* [ABOUT THIS EXERCISE] Your job is to return every line in the data holding the string "here".

* [DATA IN THIS EXERCISE]

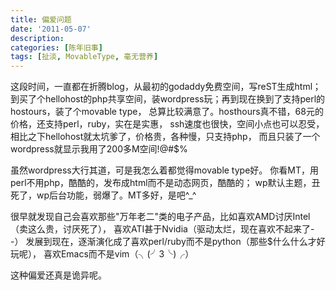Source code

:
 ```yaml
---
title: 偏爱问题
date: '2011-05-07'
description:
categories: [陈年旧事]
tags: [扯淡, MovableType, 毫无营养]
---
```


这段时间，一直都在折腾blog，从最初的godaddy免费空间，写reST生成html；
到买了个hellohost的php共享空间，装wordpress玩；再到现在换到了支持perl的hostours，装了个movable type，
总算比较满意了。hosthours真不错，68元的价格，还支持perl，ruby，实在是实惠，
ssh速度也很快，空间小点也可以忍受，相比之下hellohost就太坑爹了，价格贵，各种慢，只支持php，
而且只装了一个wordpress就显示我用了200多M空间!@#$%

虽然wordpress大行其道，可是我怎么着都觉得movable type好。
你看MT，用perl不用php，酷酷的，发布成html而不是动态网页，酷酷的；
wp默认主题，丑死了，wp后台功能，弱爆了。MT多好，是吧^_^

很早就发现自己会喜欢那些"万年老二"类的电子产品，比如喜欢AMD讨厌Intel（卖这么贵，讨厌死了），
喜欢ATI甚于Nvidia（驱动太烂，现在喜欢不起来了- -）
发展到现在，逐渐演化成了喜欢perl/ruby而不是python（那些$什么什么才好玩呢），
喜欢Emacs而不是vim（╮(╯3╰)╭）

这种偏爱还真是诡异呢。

* * *

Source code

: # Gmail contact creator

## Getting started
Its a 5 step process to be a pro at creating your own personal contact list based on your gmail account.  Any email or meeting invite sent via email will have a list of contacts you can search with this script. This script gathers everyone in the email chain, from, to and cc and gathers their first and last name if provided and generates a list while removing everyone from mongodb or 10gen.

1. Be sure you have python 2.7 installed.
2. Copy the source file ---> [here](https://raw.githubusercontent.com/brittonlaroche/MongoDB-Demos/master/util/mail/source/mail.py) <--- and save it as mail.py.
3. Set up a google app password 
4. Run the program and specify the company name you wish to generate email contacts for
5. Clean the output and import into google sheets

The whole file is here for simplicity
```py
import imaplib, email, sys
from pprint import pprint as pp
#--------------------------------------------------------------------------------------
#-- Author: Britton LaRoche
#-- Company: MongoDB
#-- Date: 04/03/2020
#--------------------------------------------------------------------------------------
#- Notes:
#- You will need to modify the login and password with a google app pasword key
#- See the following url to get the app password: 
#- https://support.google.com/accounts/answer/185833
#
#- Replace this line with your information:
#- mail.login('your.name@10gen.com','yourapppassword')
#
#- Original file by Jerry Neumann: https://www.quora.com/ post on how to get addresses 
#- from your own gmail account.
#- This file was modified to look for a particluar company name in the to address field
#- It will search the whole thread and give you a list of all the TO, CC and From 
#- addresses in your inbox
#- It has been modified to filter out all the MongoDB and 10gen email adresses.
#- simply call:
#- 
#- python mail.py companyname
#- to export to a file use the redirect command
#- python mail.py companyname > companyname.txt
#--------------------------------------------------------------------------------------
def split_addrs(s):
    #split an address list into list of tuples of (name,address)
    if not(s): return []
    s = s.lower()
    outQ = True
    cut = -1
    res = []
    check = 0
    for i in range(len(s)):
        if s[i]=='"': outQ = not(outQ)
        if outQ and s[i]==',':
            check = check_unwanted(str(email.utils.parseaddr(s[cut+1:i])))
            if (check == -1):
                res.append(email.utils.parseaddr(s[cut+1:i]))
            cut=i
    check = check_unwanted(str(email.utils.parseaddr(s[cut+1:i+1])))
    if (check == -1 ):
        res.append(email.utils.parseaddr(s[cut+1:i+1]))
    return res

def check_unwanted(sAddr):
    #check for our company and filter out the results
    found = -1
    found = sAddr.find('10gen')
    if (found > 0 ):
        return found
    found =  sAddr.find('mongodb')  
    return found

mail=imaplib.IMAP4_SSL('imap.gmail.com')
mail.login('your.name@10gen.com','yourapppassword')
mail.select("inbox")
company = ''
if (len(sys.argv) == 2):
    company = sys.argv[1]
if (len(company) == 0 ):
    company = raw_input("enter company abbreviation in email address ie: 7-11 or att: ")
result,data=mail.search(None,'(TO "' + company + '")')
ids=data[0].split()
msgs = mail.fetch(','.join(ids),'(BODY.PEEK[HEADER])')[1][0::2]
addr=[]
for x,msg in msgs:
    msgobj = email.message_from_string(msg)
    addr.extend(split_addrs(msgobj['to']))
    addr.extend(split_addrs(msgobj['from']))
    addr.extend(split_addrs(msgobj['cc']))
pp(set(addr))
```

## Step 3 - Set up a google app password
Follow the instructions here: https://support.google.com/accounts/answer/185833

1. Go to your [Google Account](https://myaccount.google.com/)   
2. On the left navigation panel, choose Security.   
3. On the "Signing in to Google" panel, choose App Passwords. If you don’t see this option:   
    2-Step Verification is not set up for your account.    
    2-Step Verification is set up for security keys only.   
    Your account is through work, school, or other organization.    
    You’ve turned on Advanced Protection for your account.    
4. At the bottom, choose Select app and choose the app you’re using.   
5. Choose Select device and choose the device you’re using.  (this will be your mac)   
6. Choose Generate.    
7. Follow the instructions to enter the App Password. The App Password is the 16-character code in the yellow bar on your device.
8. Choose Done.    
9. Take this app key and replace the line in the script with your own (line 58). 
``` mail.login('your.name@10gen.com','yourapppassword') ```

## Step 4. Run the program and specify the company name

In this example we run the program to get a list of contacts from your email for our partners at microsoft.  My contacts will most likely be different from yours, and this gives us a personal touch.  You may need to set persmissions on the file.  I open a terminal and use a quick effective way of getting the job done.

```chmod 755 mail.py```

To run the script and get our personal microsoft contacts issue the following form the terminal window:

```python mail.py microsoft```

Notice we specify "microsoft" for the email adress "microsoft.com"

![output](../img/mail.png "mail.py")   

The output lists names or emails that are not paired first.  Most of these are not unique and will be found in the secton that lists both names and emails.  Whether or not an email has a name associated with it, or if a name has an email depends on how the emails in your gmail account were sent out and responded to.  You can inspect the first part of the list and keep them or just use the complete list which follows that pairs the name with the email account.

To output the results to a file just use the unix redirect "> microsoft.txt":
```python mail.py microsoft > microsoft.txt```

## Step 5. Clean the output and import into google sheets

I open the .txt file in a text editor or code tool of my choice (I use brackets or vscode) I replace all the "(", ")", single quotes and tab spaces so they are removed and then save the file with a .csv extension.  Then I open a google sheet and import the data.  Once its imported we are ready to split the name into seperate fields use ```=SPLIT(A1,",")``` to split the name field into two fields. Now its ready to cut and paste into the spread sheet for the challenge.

* [REPLY TO THE EXERCISE]
2. Copy the source file ---> [here](https://raw.githubusercontent.com/brittonlaroche/MongoDB-Demos/master/util/mail/source/mail.py) <--- and save it as mail.py.
The whole file is here for simplicity
Follow the instructions here: https://support.google.com/accounts/answer/185833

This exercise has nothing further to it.